NOT a red marker, that means green, blue, yellow, or black.
Probability of all events. And the probability of events that we consider unfavorable (when we pull out a red felt-tip pen) is .
Thus, the probability of drawing NOT a red felt-tip pen is -.
Answer:
| The probability that an event will not occur is minus the probability that the event will occur. |
Rule for multiplying the probabilities of independent events
You already know what independent events are.
And if you need to find the probability that two (or more) independent events will occur in a row?
Let's say we want to know what is the probability that by tossing a coin once, we will see an eagle twice?
We have already considered - .
What if we toss a coin? What is the probability of seeing an eagle twice in a row?
Total possible options:
- Eagle-eagle-eagle
- Eagle-head-tails
- Head-tails-eagle
- Head-tails-tails
- tails-eagle-eagle
- Tails-heads-tails
- Tails-tails-heads
- Tails-tails-tails
I don't know about you, but I made this list wrong once. Wow! And only option (the first) suits us.
For 5 rolls, you can make a list of possible outcomes yourself.
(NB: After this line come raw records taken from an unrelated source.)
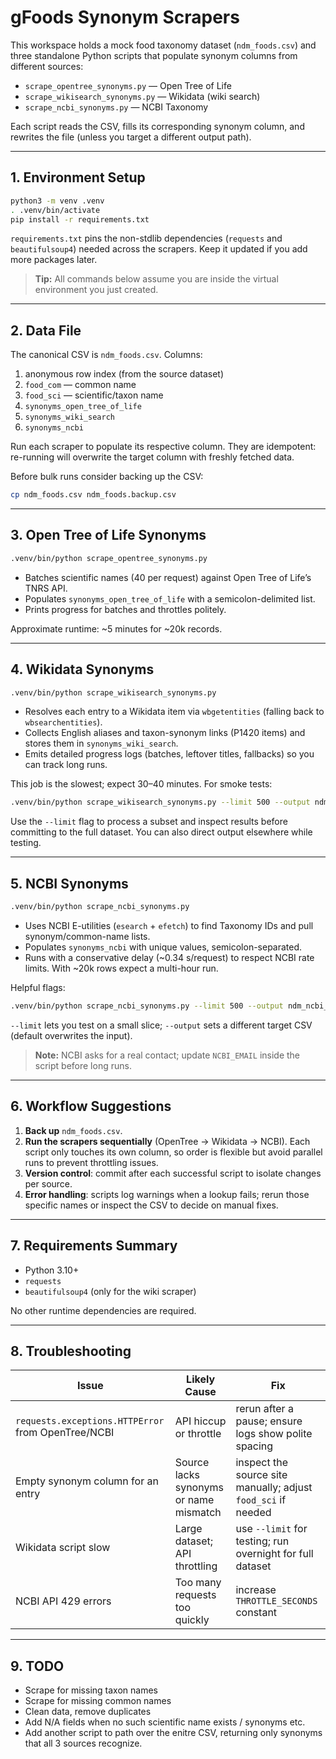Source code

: # gFoods Synonym Scrapers

This workspace holds a mock food taxonomy dataset (`ndm_foods.csv`) and three standalone Python scripts that populate synonym columns from different sources:

- `scrape_opentree_synonyms.py` — Open Tree of Life
- `scrape_wikisearch_synonyms.py` — Wikidata (wiki search)
- `scrape_ncbi_synonyms.py` — NCBI Taxonomy

Each script reads the CSV, fills its corresponding synonym column, and rewrites the file (unless you target a different output path).

---

## 1. Environment Setup

```bash
python3 -m venv .venv
. .venv/bin/activate
pip install -r requirements.txt
```

`requirements.txt` pins the non-stdlib dependencies (`requests` and `beautifulsoup4`) needed across the scrapers. Keep it updated if you add more packages later.

> **Tip:** All commands below assume you are inside the virtual environment you just created.

---

## 2. Data File

The canonical CSV is `ndm_foods.csv`. Columns:

1. anonymous row index (from the source dataset)
2. `food_com` — common name
3. `food_sci` — scientific/taxon name
4. `synonyms_open_tree_of_life`
5. `synonyms_wiki_search`
6. `synonyms_ncbi`

Run each scraper to populate its respective column. They are idempotent: re-running will overwrite the target column with freshly fetched data.

Before bulk runs consider backing up the CSV:

```bash
cp ndm_foods.csv ndm_foods.backup.csv
```

---

## 3. Open Tree of Life Synonyms

```bash
.venv/bin/python scrape_opentree_synonyms.py
```

- Batches scientific names (40 per request) against Open Tree of Life’s TNRS API.
- Populates `synonyms_open_tree_of_life` with a semicolon-delimited list.
- Prints progress for batches and throttles politely.

Approximate runtime: ~5 minutes for ~20k records.

---

## 4. Wikidata Synonyms

```bash
.venv/bin/python scrape_wikisearch_synonyms.py
```

- Resolves each entry to a Wikidata item via `wbgetentities` (falling back to `wbsearchentities`).
- Collects English aliases and taxon-synonym links (P1420 items) and stores them in `synonyms_wiki_search`.
- Emits detailed progress logs (batches, leftover titles, fallbacks) so you can track long runs.

This job is the slowest; expect 30–40 minutes. For smoke tests:

```bash
.venv/bin/python scrape_wikisearch_synonyms.py --limit 500 --output ndm_wiki_sample.csv
```

Use the `--limit` flag to process a subset and inspect results before committing to the full dataset. You can also direct output elsewhere while testing.

---

## 5. NCBI Synonyms

```bash
.venv/bin/python scrape_ncbi_synonyms.py
```

- Uses NCBI E-utilities (`esearch` + `efetch`) to find Taxonomy IDs and pull synonym/common-name lists.
- Populates `synonyms_ncbi` with unique values, semicolon-separated.
- Runs with a conservative delay (~0.34 s/request) to respect NCBI rate limits. With ~20k rows expect a multi-hour run.

Helpful flags:

```bash
.venv/bin/python scrape_ncbi_synonyms.py --limit 500 --output ndm_ncbi_sample.csv
```

`--limit` lets you test on a small slice; `--output` sets a different target CSV (default overwrites the input).

> **Note:** NCBI asks for a real contact; update `NCBI_EMAIL` inside the script before long runs.

---

## 6. Workflow Suggestions

1. **Back up** `ndm_foods.csv`.
2. **Run the scrapers sequentially** (OpenTree → Wikidata → NCBI). Each script only touches its own column, so order is flexible but avoid parallel runs to prevent throttling issues.
3. **Version control**: commit after each successful script to isolate changes per source.
4. **Error handling**: scripts log warnings when a lookup fails; rerun those specific names or inspect the CSV to decide on manual fixes.

---

## 7. Requirements Summary

- Python 3.10+
- `requests`
- `beautifulsoup4` (only for the wiki scraper)

No other runtime dependencies are required.

---

## 8. Troubleshooting

| Issue | Likely Cause | Fix |
|-------|--------------|-----|
| `requests.exceptions.HTTPError` from OpenTree/NCBI | API hiccup or throttle | rerun after a pause; ensure logs show polite spacing |
| Empty synonym column for an entry | Source lacks synonyms or name mismatch | inspect the source site manually; adjust `food_sci` if needed |
| Wikidata script slow | Large dataset; API throttling | use `--limit` for testing; run overnight for full dataset |
| NCBI API 429 errors | Too many requests too quickly | increase `THROTTLE_SECONDS` constant |

---

## 9. TODO

- Scrape for missing taxon names
- Scrape for missing common names
- Clean data, remove duplicates
- Add N/A fields when no such scientific name exists / synonyms etc.
- Add another script to path over the enitre CSV, returning only synonyms that all 3 sources recognize.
But mathematicians are not as industrious as you.
Therefore, they first noticed, and then proved, that the probability of a certain sequence of independent events decreases each time by the probability of one event.
In other words,
Consider the example of the same, ill-fated, coin.
Probability of coming up heads in a trial? . Now we are tossing a coin.
What is the probability of getting tails in a row?
This rule does not only work if we are asked to find the probability that the same event will occur several times in a row.
If we wanted to find the TAILS-EAGLE-TAILS sequence on consecutive flips, we would do the same.
The probability of getting tails - , heads - .
The probability of getting the sequence TAILS-EAGLE-TAILS-TAILS:
You can check it yourself by making a table.
The rule for adding the probabilities of incompatible events.
So stop! New definition.
Let's figure it out. Let's take our worn out coin and flip it once.
Possible options:
- Eagle-eagle-eagle
- Eagle-head-tails
- Head-tails-eagle
- Head-tails-tails
- tails-eagle-eagle
- Tails-heads-tails
- Tails-tails-heads
- Tails-tails-tails
So here are incompatible events, this is a certain, given sequence of events. are incompatible events.
If we want to determine what is the probability of two (or more) incompatible events, then we add the probabilities of these events.
You need to understand that the loss of an eagle or tails is two independent events.
If we want to determine what is the probability of a sequence falling out) (or any other), then we use the rule of multiplying probabilities.
What is the probability of getting heads on the first toss and tails on the second and third?
But if we want to know what is the probability of getting one of several sequences, for example, when heads come up exactly once, i.e. options and, then we must add the probabilities of these sequences.
Total options suits us.
We can get the same thing by adding up the probabilities of occurrence of each sequence:
Thus, we add probabilities when we want to determine the probability of some, incompatible, sequences of events.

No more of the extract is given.